What can Twitter do for your pitch?
ETA: The first thing to say is that a pitch isn’t necessarily about selling your book to an agent/editor. Time to move out of that mindset! Read on…
Here’s another one to file under conversations from Twitter. This came up this past weekend in a conversation about Blood and Chocolate by Annette Kurtis Clause. It’s a great book and I highly recommend it. Someone (@lihsa, follow the link for her article on it) on Twitter asked for a review/description and the challenge was on. 140 character review for a book? It’s the “elevator pitch” at its most refined!
Now, it’s been a few years since I read Blood and Chocolate so even though it’s one of the books I recommend often when someone asks for paranormal YA, I still had to stop and think how to refine it in an interesting way. Years after I’d read it. Hard!
I came up with: teenage female werewolf struggles to find acceptance in a world that doesn’t know about the supernatural. Moody, dark and emotional.
I don’t think it’s the best review/pitch but it does start to refine the ideas. I could make it punchier, ramp up the hook, really get someone interested. Let’s see…
Rebelling against her society. Searching for love. Desperate for a chance. Can this teen wolf reconcile what she is with who she wants to be?
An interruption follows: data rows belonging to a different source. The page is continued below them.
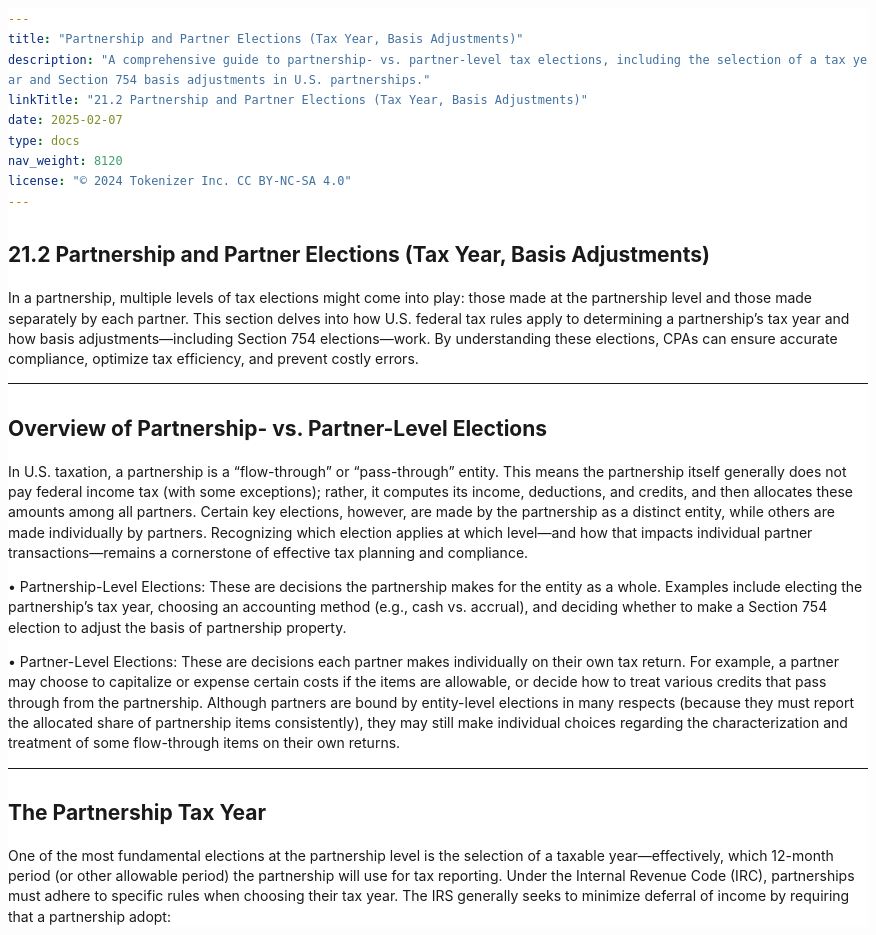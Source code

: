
 ```yaml
---
title: "Partnership and Partner Elections (Tax Year, Basis Adjustments)"
description: "A comprehensive guide to partnership- vs. partner-level tax elections, including the selection of a tax year and Section 754 basis adjustments in U.S. partnerships."
linkTitle: "21.2 Partnership and Partner Elections (Tax Year, Basis Adjustments)"
date: 2025-02-07
type: docs
nav_weight: 8120
license: "© 2024 Tokenizer Inc. CC BY-NC-SA 4.0"
---
```


## 21.2 Partnership and Partner Elections (Tax Year, Basis Adjustments)

In a partnership, multiple levels of tax elections might come into play: those made at the partnership level and those made separately by each partner. This section delves into how U.S. federal tax rules apply to determining a partnership’s tax year and how basis adjustments—including Section 754 elections—work. By understanding these elections, CPAs can ensure accurate compliance, optimize tax efficiency, and prevent costly errors.

---

## Overview of Partnership- vs. Partner-Level Elections

In U.S. taxation, a partnership is a “flow-through” or “pass-through” entity. This means the partnership itself generally does not pay federal income tax (with some exceptions); rather, it computes its income, deductions, and credits, and then allocates these amounts among all partners. Certain key elections, however, are made by the partnership as a distinct entity, while others are made individually by partners. Recognizing which election applies at which level—and how that impacts individual partner transactions—remains a cornerstone of effective tax planning and compliance.

• Partnership-Level Elections: These are decisions the partnership makes for the entity as a whole. Examples include electing the partnership’s tax year, choosing an accounting method (e.g., cash vs. accrual), and deciding whether to make a Section 754 election to adjust the basis of partnership property.

• Partner-Level Elections: These are decisions each partner makes individually on their own tax return. For example, a partner may choose to capitalize or expense certain costs if the items are allowable, or decide how to treat various credits that pass through from the partnership. Although partners are bound by entity-level elections in many respects (because they must report the allocated share of partnership items consistently), they may still make individual choices regarding the characterization and treatment of some flow-through items on their own returns.

---

## The Partnership Tax Year

One of the most fundamental elections at the partnership level is the selection of a taxable year—effectively, which 12-month period (or other allowable period) the partnership will use for tax reporting. Under the Internal Revenue Code (IRC), partnerships must adhere to specific rules when choosing their tax year. The IRS generally seeks to minimize deferral of income by requiring that a partnership adopt:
Hmm, I’m not sure. I’m actually over by one character but I figure if I delete a space, I’ll be okay. What do you think? Better? It took me 15 minutes of fiddling to come up with that versus the first one, which I just popped off the top of my head.
But what I’m getting at is that it’s important to be able for authors to refine your book to its purest hook. The conflict, the angst, the info that’s going to make a reader, editor or agent want to pick it up to read, go find an excerpt, request a full or keep reading your query letter.
TV does this with what they call log lines. A one sentence hook meant to engage the viewer and get them to watch the show. Something that will easily fit in the TV guide or, for many of us now, on the guide channel. There’s no second chances when the viewer has only that guide to look at and base their decision off of. So the log line has to be good enough to convince the viewer to turn the channel right then and there, without a bunch of extranneous detail or someone saying “oh wait, that didn’t quite hook you? Well let me tell you just a little more”. The log line is it. The same should be considered true of the elevator pitch or, for purposes of my blog post, the Twitch (Twitter pitch. Ha! I’m funny).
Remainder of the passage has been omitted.